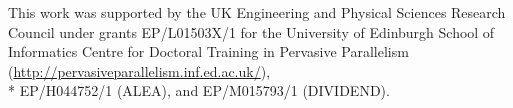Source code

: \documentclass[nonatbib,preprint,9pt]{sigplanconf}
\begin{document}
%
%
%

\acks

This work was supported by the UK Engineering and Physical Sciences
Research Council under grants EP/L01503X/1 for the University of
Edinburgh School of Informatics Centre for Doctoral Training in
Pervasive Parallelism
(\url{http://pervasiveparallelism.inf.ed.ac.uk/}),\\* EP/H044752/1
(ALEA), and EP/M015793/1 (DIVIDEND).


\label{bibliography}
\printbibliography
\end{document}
==
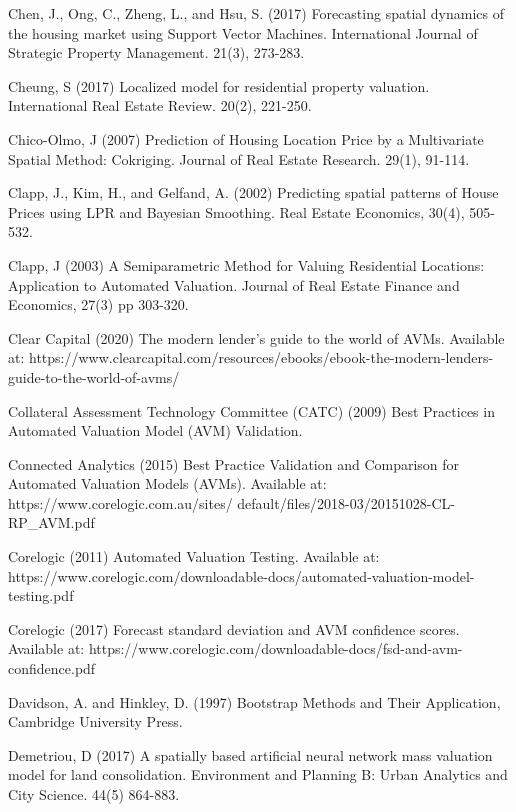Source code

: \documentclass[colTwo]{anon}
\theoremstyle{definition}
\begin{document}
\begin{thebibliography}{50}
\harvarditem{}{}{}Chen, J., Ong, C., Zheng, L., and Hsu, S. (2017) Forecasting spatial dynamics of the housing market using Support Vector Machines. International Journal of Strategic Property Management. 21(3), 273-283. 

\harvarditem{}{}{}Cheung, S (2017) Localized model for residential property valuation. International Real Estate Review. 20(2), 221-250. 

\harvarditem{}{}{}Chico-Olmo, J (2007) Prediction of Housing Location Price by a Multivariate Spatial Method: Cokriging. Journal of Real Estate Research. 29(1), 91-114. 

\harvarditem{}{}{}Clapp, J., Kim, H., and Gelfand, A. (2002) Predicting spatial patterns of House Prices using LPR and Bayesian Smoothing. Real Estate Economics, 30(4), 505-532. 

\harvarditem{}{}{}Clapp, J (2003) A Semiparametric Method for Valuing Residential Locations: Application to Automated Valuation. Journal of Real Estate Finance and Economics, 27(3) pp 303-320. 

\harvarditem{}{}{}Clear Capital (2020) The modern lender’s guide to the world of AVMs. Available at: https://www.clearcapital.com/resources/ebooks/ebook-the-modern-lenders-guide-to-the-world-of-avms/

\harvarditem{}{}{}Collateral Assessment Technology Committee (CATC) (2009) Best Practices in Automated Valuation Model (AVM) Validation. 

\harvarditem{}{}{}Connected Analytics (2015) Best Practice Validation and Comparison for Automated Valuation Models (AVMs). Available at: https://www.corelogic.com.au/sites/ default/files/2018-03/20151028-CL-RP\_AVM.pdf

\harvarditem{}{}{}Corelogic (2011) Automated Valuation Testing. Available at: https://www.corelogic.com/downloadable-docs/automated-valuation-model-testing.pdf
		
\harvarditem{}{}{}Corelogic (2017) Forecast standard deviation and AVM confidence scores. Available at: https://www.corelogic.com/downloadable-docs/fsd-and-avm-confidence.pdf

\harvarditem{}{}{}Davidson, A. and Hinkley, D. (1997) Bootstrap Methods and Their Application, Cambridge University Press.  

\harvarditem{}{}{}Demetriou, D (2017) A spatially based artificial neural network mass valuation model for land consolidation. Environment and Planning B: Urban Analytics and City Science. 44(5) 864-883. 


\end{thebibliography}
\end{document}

What you need to do:
Could you copy each line from the listing that has the word "Application" in it?

Solution to this problem:
\harvarditem{}{}{}Clapp, J (2003) A Semiparametric Method for Valuing Residential Locations: Application to Automated Valuation. Journal of Real Estate Finance and Economics, 27(3) pp 303-320. 
\harvarditem{}{}{}Davidson, A. and Hinkley, D. (1997) Bootstrap Methods and Their Application, Cambridge University Press.  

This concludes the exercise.